Health Cabinet Secretary Mutahi Kagwe on Tuesday accused the Pharmacy and Poisons Board of flouting tobacco control laws when it licensed the sale of LYFT nicotine pouches by British American Tobacco (BAT) Kenya.
In a directive to the board, CS Kagwe expressed his reservations over the manner in which the board licensed the product and wants it declared illegal following numerous complaints from parents, anti-tobacco lobby groups and Kenyans at large who had observed that Lyft is easily accessible in the market and is being abused by minors.
“Market surveillance has revealed that the product is dispensed in automatic vending machines contrary to the law,” Kagwe said in the letter.
Since the product was launched in the Kenyan market at the latter stages of 2019, the product has skyrocketed in popularity and is easily accessible in supermarkets and shops at Ksh20.
Lyft is marketed in Kenya by BAT but the company has noted its potential and decided to manufacture its own pouches.
In June, BAT said it had invested in a Ksh2.5billion ($23 million) on an oral nicotine production facility to serve the regional export market in East Africa as well as external markets.
The launch of the product was in line with BAT’s strategy to adapt to the changing preferences of smokers which have been evolving based on convenience and taste.
Lyft is consumed by placing the pouch under their lip. The nicotine is then absorbed through the gums.

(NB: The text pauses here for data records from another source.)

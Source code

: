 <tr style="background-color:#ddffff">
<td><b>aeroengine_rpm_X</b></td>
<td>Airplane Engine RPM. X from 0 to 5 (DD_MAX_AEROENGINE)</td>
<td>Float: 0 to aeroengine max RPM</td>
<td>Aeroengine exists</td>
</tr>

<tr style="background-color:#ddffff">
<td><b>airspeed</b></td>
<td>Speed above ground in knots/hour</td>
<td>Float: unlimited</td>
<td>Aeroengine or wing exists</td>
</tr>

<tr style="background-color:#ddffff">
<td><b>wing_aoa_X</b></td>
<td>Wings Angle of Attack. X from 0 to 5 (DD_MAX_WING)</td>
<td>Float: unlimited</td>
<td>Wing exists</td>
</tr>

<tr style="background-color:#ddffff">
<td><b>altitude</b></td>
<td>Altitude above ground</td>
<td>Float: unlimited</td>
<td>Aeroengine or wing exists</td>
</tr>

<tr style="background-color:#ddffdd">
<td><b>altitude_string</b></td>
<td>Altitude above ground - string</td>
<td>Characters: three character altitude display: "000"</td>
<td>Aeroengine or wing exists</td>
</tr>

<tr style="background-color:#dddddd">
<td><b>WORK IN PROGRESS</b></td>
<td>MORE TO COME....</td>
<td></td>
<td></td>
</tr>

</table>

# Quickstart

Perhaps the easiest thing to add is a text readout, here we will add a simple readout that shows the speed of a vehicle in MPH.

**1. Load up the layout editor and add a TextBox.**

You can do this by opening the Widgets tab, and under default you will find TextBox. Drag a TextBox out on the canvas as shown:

Immediately after consumption, a user feels a tingling effect, but the feeling fades after a few minutes but the user can enjoy the “buzz” for up to an hour which is widely regarded as a much longer-lasting than traditional cigarettes
The product is available in a range of flavours and nicotine strengths, offering smokers and nicotine consumers a satisfying way to consume nicotine.
The Kenya Tobacco Control Alliance (KeTCA) wanted the product banned citing that minors were having a field day accessing it in shops and supermarkets besides stressing the product is highy addictive.
“A product that is highly addictive and poses health risks should not be sold freely. We want the nicotine product heavily taxed and regulated,” said KeTCA Chairperson Joel Gitali in an interview with a local publication.